Considering how tame the movie is, that wouldn't shock me. Yes, Joker is an R-rated movie through-and-through. But the idea that it's this carnage fest, filled with incendiary imagery or dangerous content, is delusional at best and disingenuous at worst. I'd love to see that version. The film follows a long tradition of non-action movies being proclaimed to be ultraviolent or uncommonly grotesque just for having essentially any violence at all. Think, offhand, Pulp Fiction, Payback, Nurse Beatty, Hannibal and Once Upon A Time in Hollywood, films which had moments of R-rated content but caused not a little pearl-clutching from the entertainment press and/or media establishment. As Lisa Simpson would say, Joker is rebellious in a conformist sort of way.

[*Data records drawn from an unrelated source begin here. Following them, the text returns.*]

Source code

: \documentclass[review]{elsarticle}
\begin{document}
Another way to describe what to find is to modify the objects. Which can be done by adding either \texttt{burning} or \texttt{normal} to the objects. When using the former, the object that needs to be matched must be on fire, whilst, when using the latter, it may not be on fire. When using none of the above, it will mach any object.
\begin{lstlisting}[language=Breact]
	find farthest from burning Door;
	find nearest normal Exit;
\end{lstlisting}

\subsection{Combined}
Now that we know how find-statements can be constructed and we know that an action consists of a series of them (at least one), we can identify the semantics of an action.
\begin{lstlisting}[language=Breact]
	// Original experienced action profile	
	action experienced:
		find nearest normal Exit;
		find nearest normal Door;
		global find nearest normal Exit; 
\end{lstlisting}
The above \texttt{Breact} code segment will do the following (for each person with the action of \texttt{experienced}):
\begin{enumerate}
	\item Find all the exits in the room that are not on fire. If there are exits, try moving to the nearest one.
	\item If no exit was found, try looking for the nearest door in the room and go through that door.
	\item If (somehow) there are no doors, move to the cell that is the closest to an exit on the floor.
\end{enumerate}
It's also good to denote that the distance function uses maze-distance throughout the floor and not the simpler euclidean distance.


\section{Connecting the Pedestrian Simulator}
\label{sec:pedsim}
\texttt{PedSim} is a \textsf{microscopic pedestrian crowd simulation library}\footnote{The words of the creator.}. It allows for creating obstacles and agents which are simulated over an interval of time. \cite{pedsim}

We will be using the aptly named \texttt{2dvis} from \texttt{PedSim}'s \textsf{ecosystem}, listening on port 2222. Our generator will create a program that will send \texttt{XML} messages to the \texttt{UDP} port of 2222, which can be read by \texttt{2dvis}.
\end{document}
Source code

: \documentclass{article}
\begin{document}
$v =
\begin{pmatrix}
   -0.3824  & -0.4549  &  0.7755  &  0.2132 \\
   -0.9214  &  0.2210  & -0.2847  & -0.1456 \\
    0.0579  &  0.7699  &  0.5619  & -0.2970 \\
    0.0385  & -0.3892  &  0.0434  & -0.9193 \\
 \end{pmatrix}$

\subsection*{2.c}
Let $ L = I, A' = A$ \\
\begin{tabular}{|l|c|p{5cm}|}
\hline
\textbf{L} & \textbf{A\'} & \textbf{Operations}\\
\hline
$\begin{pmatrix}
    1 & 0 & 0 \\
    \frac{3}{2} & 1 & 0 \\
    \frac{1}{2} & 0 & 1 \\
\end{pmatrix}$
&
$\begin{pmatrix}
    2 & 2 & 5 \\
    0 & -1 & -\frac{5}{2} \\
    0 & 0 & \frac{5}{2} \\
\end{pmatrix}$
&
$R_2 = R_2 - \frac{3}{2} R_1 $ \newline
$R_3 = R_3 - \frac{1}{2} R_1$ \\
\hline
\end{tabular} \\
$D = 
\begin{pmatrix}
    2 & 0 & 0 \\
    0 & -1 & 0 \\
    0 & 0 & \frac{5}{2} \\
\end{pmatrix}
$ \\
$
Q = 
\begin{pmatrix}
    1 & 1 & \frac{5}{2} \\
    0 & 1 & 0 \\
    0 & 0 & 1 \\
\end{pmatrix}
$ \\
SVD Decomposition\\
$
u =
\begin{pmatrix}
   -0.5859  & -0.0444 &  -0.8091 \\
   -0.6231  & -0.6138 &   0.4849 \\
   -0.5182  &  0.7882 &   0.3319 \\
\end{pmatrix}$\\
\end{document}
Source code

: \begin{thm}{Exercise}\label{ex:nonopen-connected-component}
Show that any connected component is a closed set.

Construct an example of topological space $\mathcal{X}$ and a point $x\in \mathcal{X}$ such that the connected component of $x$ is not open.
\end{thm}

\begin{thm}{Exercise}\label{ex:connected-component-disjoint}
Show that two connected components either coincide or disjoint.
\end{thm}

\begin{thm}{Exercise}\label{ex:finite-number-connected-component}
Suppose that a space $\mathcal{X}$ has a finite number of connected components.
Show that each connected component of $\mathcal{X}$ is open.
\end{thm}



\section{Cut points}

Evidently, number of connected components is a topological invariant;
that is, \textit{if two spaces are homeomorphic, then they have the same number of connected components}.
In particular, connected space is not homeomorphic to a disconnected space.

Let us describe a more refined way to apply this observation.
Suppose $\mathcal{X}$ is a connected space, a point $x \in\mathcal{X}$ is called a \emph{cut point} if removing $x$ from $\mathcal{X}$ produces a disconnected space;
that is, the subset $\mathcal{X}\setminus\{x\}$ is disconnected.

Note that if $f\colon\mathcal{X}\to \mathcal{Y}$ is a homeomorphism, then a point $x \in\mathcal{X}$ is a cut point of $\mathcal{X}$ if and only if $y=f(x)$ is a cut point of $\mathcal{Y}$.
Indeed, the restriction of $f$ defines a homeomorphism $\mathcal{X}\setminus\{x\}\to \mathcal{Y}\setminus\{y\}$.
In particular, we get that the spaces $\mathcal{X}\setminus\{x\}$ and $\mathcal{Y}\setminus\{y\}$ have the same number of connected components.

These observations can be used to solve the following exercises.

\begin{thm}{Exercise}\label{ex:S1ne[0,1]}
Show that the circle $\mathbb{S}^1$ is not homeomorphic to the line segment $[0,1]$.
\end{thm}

Everyone pounced on Todd Phillips for defending his film's violence by citing John Wick, but he's right. Without getting into better/worse (you know how much I adore the Keanu Reeves actioners), I felt a lot sorrier for the copious security guards and body guards and work-a-day personnel laid to waste either by Wick or enemies of Wick in those three films than I did for the handful of victims of Joker's initial rampage. The violence in Joker is calculated to only be so offensive, namely in that A) it's no more graphic than any R-rated action movie and B) most of the victims are the kind of "kinda-sorta deserved it" folks who you'd expect to "get it."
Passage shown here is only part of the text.